Wednesday, February 12, 2014

Archival stewardship

One of the things I'm thinking about right now is how we're going to appraise and accession new materials for the archive. Based on the literature I'm reading right now, and the population we're serving, and the constraints on my time, it seems like the traditional archivist-driven models aren't going to work very well here. So instead I'm working on the idea of participatory/crowdsourcing archives, creating flexible delivery options, and providing a metric ton of education to help enable our community to create its own historical record. It's some of the most exciting work I've ever done in archives. Honestly, I'm so excited to get to work every day, because I know that I can build something here that I wouldn't be allowed to build in other places (due to local practice/tradition/inertia/what-have-you).

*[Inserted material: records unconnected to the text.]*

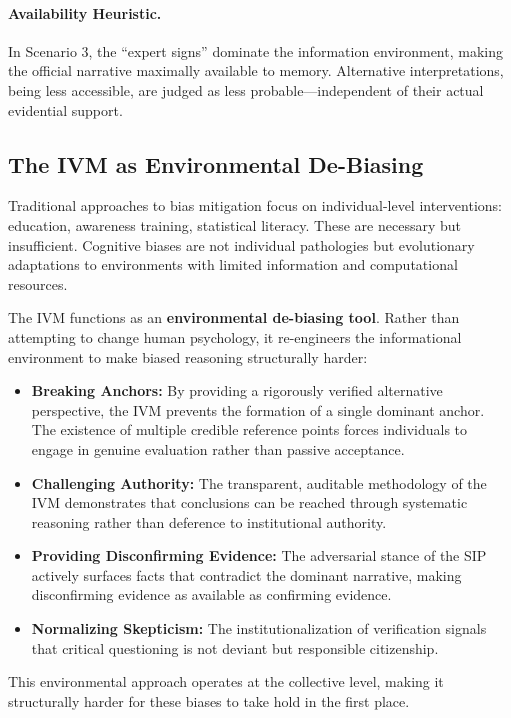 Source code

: \documentclass[11pt,a4paper]{article}
\begin{document}
\paragraph{Availability Heuristic.} In Scenario 3, the ``expert signs'' dominate the information environment, making the official narrative maximally available to memory. Alternative interpretations, being less accessible, are judged as less probable---independent of their actual evidential support.

\subsection{The IVM as Environmental De-Biasing}

Traditional approaches to bias mitigation focus on individual-level interventions: education, awareness training, statistical literacy. These are necessary but insufficient. Cognitive biases are not individual pathologies but evolutionary adaptations to environments with limited information and computational resources.

The IVM functions as an \textbf{environmental de-biasing tool}. Rather than attempting to change human psychology, it re-engineers the informational environment to make biased reasoning structurally harder:

\begin{itemize}
    \item \textbf{Breaking Anchors:} By providing a rigorously verified alternative perspective, the IVM prevents the formation of a single dominant anchor. The existence of multiple credible reference points forces individuals to engage in genuine evaluation rather than passive acceptance.
    \item \textbf{Challenging Authority:} The transparent, auditable methodology of the IVM demonstrates that conclusions can be reached through systematic reasoning rather than deference to institutional authority.
    \item \textbf{Providing Disconfirming Evidence:} The adversarial stance of the SIP actively surfaces facts that contradict the dominant narrative, making disconfirming evidence as available as confirming evidence.
    \item \textbf{Normalizing Skepticism:} The institutionalization of verification signals that critical questioning is not deviant but responsible citizenship.
\end{itemize}

This environmental approach operates at the collective level, making it structurally harder for these biases to take hold in the first place.
\end{document}
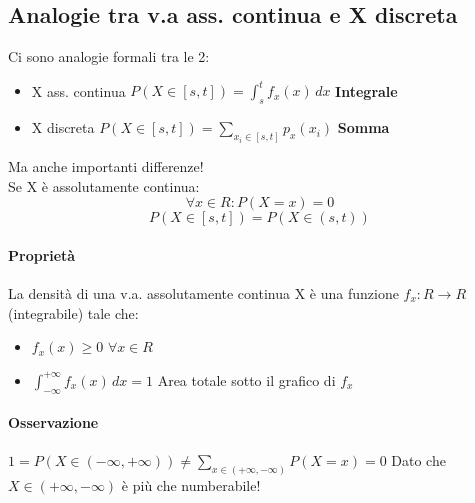 \documentclass[12pt, a4paper, openany]{book}
\begin{document}
\subsection*{Analogie tra v.a ass. continua e X discreta}
Ci sono analogie formali tra le 2: \begin{itemize}
    \item X ass. continua $P(X \in [s, t]) = \int_{s}^{t} f_x (x) \,dx$ \textbf{Integrale}
    \item X discreta $P(X \in [s, t]) = \sum_{x_i \in [s,t]}p_x (x_i)$ \textbf{Somma}
\end{itemize}
Ma anche importanti differenze!
\\ Se X è assolutamente continua:
\begin{equation*}
    \forall x \in R: P(X=x) = 0
\end{equation*}
\begin{equation*}
    P(X \in [s,t]) = P(X \in (s, t))
\end{equation*}
\paragraph*{Proprietà} La densità di una v.a. assolutamente continua X è una funzione 
$f_x : R \to R$ (integrabile) tale che: \begin{itemize}
    \item $f_x (x) \geq 0$ $\forall x \in R$
    \item $\int_{-\infty}^{+\infty} f_x (x) \,dx = 1$ Area 
    totale sotto il grafico di $f_x$
\end{itemize}
 \paragraph*{Osservazione} $1 = P(X \in (-\infty, +\infty)) 
 \neq \sum_{x \in (+\infty, -\infty)} P (X = x) = 0$ Dato che $X \in (+\infty, -\infty)$
 è più che numberabile!
\end{document}
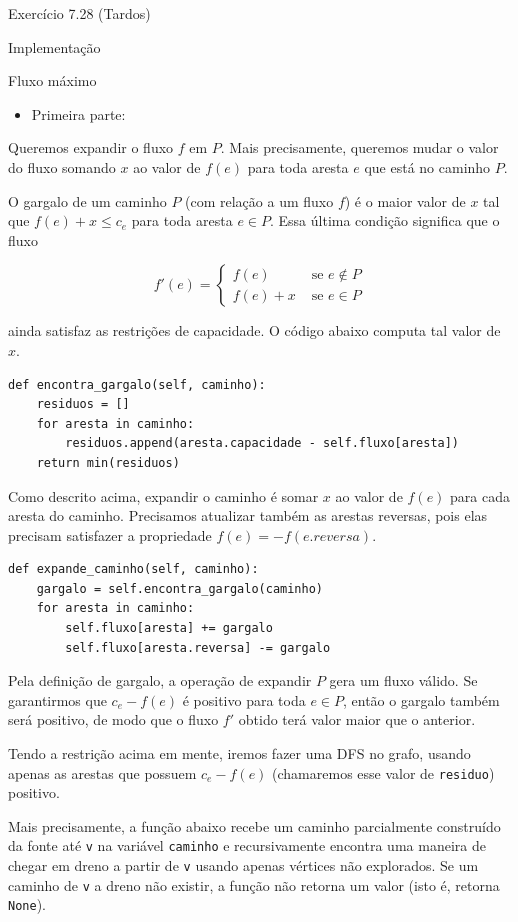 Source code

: \documentclass[presentation]{beamer}
\begin{document}
\begin{frame}[fragile,label=sec-2]{Exercício 7.28 (Tardos)}
\begin{block}{Implementação}
\begin{block}{Fluxo máximo}
\begin{itemize}
\item Primeira parte:
\end{itemize}

Queremos expandir o fluxo $f$ em $P$. Mais precisamente, queremos
mudar o valor do fluxo somando $x$ ao valor de $f(e)$ para toda aresta
$e$ que está no caminho $P$.

O gargalo de um caminho $P$ (com relação a um fluxo $f$) é o maior
valor de $x$ tal que $f(e) + x \leq c_e$ para toda aresta $e \in
P$. Essa última condição significa que o fluxo

\[ f'(e) = \begin{cases}f(e)&\text{ se } e \not\in P \\
                        f(e) + x&\text{ se } e \in P\end{cases} \]

ainda satisfaz as restrições de capacidade. O código abaixo computa
tal valor de $x$.
\begin{verbatim}
def encontra_gargalo(self, caminho):
    residuos = []
    for aresta in caminho:
        residuos.append(aresta.capacidade - self.fluxo[aresta])
    return min(residuos)
\end{verbatim}

Como descrito acima, expandir o caminho é somar $x$ ao valor de $f(e)$
para cada aresta do caminho. Precisamos atualizar também as arestas
reversas, pois elas precisam satisfazer a propriedade $f(e) =
-f(e.reversa)$.
\begin{verbatim}
def expande_caminho(self, caminho):
    gargalo = self.encontra_gargalo(caminho)
    for aresta in caminho:
        self.fluxo[aresta] += gargalo
        self.fluxo[aresta.reversa] -= gargalo
\end{verbatim}

Pela definição de gargalo, a operação de expandir $P$ gera um fluxo
válido. Se garantirmos que $c_e - f(e)$ é positivo para toda $e \in
P$, então o gargalo também será positivo, de modo que o fluxo $f'$
obtido terá valor maior que o anterior.

Tendo a restrição acima em mente, iremos fazer uma DFS no grafo,
usando apenas as arestas que possuem $c_e - f(e)$ (chamaremos esse
valor de \verb~residuo~) positivo.

Mais precisamente, a função abaixo recebe um caminho parcialmente
construído da fonte até \verb~v~ na variável \verb~caminho~ e recursivamente
encontra uma maneira de chegar em dreno a partir de \verb~v~ usando apenas
vértices não explorados. Se um caminho de \verb~v~ a dreno não existir, a
função não retorna um valor (isto é, retorna \verb~None~).


\end{block}
\end{block}
\end{frame}
\end{document}
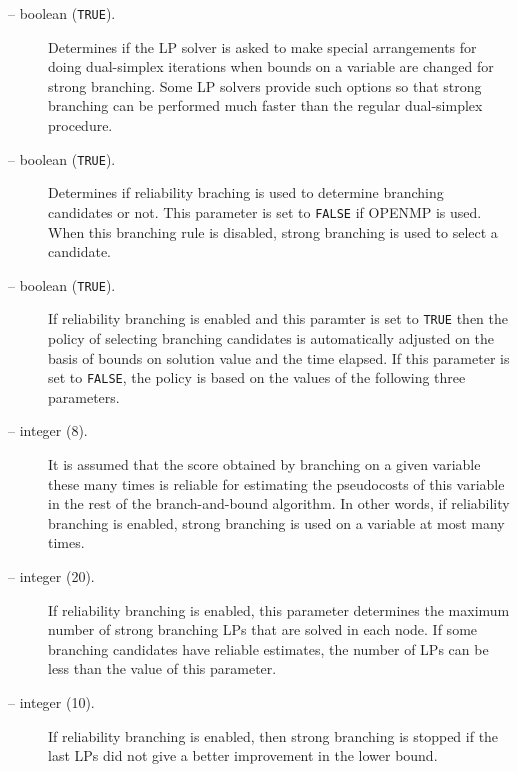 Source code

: \begin{description}
\item [ -- boolean ({\tt TRUE}).]
Determines if the LP solver is asked to make special arrangements for doing
dual-simplex iterations when bounds on a variable are changed for strong
branching. Some LP solvers provide such options so that strong branching can
be performed much faster than the regular dual-simplex procedure.

\item[ -- boolean ({\tt TRUE}).] 
Determines if reliability braching is used to determine branching candidates
or not. This parameter is set to {\tt FALSE} if OPENMP is used. When this
branching rule is disabled, strong branching is used to select a candidate.


\item[ -- boolean ({\tt TRUE}).]
If reliability branching is enabled and this paramter is set to {\tt TRUE} then the
policy of selecting branching candidates is automatically adjusted on the
basis of bounds on solution value and the time elapsed. If this parameter is
set to {\tt FALSE}, the policy is based on the values of the following three
parameters.

\item[ -- integer (8).] 
It is assumed that the score obtained by branching on a given variable these many
times is reliable for estimating the pseudocosts of this variable in the rest
of the branch-and-bound algorithm. In other words, if reliability branching is
enabled, strong branching is used on a variable at most
 many times.

\item[ -- integer (20).] 
If reliability branching is enabled, this parameter determines the maximum
number of strong branching LPs that are solved in each node. If some branching
candidates have reliable estimates, the number of LPs can be less than
the value of this parameter.

\item[ -- integer (10).] 
If reliability branching is enabled, then strong branching is stopped if the
last  LPs did not give a better improvement in
the lower bound.



\end{description}
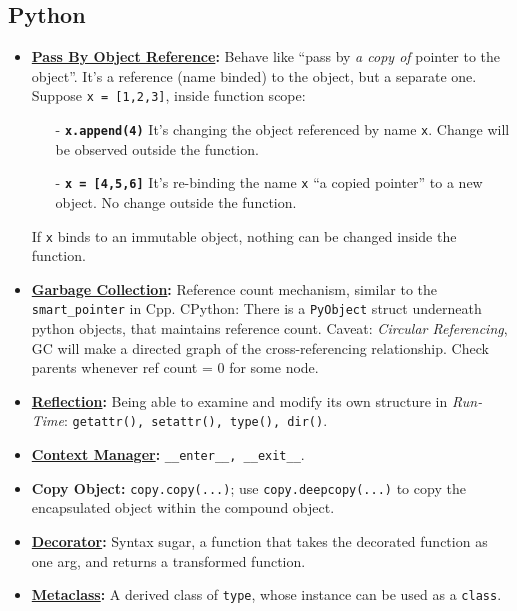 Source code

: \documentclass[9pt, landscape]{article}
\begin{document}
\begin{multicols*}{3}
\section{Python}
\begin{itemize}
	\item \textbf{\href{https://www.zhihu.com/question/20591688}{Pass By Object Reference}:} Behave like ``pass by \textit{a copy of} pointer to the object''. It's a reference (name binded) to the object, but a separate one. Suppose \texttt{x = [1,2,3]}, inside function scope:
	\begin{itemize}[leftmargin=10pt,noitemsep,topsep=0pt,partopsep=0pt]
		\item[-] \textbf{\texttt{x.append(4)}} It's changing the object referenced by name \texttt{x}. Change will be observed outside the function.
		\item[-] \textbf{\texttt{x = [4,5,6]}} It's re-binding the name \texttt{x} ``a copied pointer'' to a new object. No change outside the function.
	\end{itemize}
	If \texttt{x} binds to an immutable object, nothing can be changed inside the function.
	\item \textbf{\href{https://www.jianshu.com/p/1e375fb40506}{Garbage Collection}:} Reference count mechanism, similar to the \texttt{smart\_pointer} in Cpp. CPython: There is a \texttt{PyObject} struct underneath python objects, that maintains reference count. Caveat: \textit{Circular Referencing}, GC will make a directed graph of the cross-referencing relationship. Check parents whenever ref count = 0 for some node.
	\item \textbf{\href{https://en.wikibooks.org/wiki/Python_Programming/Reflection}{Reflection}:} Being able to examine and modify its own structure in \textit{Run-Time}: \texttt{getattr(), setattr(), type(), dir()}.
	\item \textbf{\href{https://docs.python.org/3/reference/compound_stmts.html\#the-with-statement}{Context Manager}:} \texttt{\_\_enter\_\_, \_\_exit\_\_}.
	\item \textbf{Copy Object:} \texttt{copy.copy(...)}; use \texttt{copy.deepcopy(...)} to copy the encapsulated object within the compound object.
	\item \textbf{\href{https://www.python.org/dev/peps/pep-0318/}{Decorator}:} Syntax sugar, a function that takes the decorated function as one arg, and returns a transformed function.
	\item \textbf{\href{https://zhuanlan.zhihu.com/p/23887627}{Metaclass}:} A derived class of \texttt{type}, whose instance can be used as a \texttt{class}.
\end{itemize}

\end{multicols*}
\end{document}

I was remarking to my boss that I've seen a lot of proposed projects (in the literature) that never got off the ground. In our case, though, it HAS to get off the ground, because there is no plan B. Plan A is the only plan--the old models of an archivist going around telling everyone what's historically useful is simply not going to work here, and won't give us the kind of the archives that I know we need. Since this university's archive will be for the community, and used by the community, we need to build something that comes from the community as well. We need to overlap groups, get the materials from places that information would not normally come from, and because of space considerations, we need the materials to be high-information sources. We cannot afford to take in just anything. Which, again, leads to a vital need for education--our potential donors need to know what the archives can use, and what it cannot use. And then they need to be able to tell us what they're giving us and why they believe it's important.
I know that this project, this idea, is a long-term goal, like 10 years or more in the building. But if we can create a community that has some stake in the success of the archives, and we can position the archivist and archives in a position of stewardship, rather than gatekeeping, I think that it would go a long way towards creating a really useful historical perspective on this place.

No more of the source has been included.